» Exercise:
Return every line from the records below with the string "Fourier".

>>>

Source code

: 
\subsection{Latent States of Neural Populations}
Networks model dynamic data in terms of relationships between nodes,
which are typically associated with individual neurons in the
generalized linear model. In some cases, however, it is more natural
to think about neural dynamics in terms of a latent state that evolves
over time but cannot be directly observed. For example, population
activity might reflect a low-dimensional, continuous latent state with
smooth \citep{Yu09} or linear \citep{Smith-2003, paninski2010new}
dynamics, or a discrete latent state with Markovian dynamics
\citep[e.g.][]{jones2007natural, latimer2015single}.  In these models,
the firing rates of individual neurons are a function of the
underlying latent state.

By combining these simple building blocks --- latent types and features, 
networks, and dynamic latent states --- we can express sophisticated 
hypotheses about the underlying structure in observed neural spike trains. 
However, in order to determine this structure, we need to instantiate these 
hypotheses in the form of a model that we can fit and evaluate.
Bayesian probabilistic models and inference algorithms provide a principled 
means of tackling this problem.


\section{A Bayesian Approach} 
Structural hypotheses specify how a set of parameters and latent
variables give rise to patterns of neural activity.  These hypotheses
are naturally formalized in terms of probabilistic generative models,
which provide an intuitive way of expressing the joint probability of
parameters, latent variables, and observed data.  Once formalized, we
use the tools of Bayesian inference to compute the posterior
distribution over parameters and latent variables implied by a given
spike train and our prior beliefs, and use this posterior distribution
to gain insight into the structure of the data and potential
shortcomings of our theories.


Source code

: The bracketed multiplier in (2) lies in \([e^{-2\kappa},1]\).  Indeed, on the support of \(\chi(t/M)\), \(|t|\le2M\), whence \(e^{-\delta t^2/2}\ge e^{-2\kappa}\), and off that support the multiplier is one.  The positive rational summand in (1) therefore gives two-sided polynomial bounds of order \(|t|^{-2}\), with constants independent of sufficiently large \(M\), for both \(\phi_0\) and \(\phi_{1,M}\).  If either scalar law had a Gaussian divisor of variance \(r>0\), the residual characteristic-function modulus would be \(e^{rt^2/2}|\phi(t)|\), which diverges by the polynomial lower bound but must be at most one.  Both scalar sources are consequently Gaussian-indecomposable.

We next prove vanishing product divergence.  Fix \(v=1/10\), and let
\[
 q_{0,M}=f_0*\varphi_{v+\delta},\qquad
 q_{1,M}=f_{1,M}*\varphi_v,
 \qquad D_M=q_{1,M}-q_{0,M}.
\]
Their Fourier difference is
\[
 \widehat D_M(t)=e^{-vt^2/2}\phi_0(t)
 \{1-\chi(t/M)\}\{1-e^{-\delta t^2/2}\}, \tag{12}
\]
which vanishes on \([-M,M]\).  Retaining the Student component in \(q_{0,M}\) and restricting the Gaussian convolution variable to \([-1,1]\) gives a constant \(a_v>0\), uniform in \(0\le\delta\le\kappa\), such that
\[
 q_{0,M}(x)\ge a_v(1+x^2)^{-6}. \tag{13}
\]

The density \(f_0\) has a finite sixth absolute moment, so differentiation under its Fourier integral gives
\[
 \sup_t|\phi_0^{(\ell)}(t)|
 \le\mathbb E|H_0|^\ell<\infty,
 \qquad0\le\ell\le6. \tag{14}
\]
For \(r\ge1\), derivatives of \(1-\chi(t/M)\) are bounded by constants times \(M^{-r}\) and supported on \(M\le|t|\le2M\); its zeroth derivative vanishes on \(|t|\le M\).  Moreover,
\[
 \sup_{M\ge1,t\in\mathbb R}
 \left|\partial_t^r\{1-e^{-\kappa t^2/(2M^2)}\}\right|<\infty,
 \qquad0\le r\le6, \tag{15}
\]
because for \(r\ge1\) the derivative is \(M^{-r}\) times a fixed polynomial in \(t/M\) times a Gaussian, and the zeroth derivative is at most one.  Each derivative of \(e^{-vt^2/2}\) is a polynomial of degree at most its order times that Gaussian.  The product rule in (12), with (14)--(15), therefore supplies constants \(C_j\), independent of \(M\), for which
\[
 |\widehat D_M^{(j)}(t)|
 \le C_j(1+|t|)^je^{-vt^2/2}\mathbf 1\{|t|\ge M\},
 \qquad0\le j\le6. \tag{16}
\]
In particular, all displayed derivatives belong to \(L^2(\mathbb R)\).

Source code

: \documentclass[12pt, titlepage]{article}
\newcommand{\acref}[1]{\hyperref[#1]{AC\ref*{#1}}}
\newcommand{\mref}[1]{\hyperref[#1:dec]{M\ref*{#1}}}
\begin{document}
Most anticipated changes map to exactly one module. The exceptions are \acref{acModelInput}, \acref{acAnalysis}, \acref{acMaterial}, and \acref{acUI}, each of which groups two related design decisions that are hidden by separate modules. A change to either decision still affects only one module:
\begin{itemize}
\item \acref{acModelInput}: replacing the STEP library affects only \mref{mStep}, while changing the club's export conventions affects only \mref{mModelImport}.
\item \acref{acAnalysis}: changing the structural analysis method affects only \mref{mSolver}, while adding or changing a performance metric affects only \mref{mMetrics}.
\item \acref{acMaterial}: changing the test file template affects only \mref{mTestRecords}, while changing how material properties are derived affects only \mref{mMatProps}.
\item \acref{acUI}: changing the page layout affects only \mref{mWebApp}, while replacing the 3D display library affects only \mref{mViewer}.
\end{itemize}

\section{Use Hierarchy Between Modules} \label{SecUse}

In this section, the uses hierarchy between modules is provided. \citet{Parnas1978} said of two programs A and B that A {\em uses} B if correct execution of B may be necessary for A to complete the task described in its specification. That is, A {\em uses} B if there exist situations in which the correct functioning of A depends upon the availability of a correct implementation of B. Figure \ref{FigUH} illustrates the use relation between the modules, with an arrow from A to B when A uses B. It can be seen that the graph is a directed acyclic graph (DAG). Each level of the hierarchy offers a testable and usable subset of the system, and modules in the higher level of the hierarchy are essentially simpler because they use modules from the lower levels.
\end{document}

<<<

» Answer space:
Their Fourier difference is
The density \(f_0\) has a finite sixth absolute moment, so differentiation under its Fourier integral gives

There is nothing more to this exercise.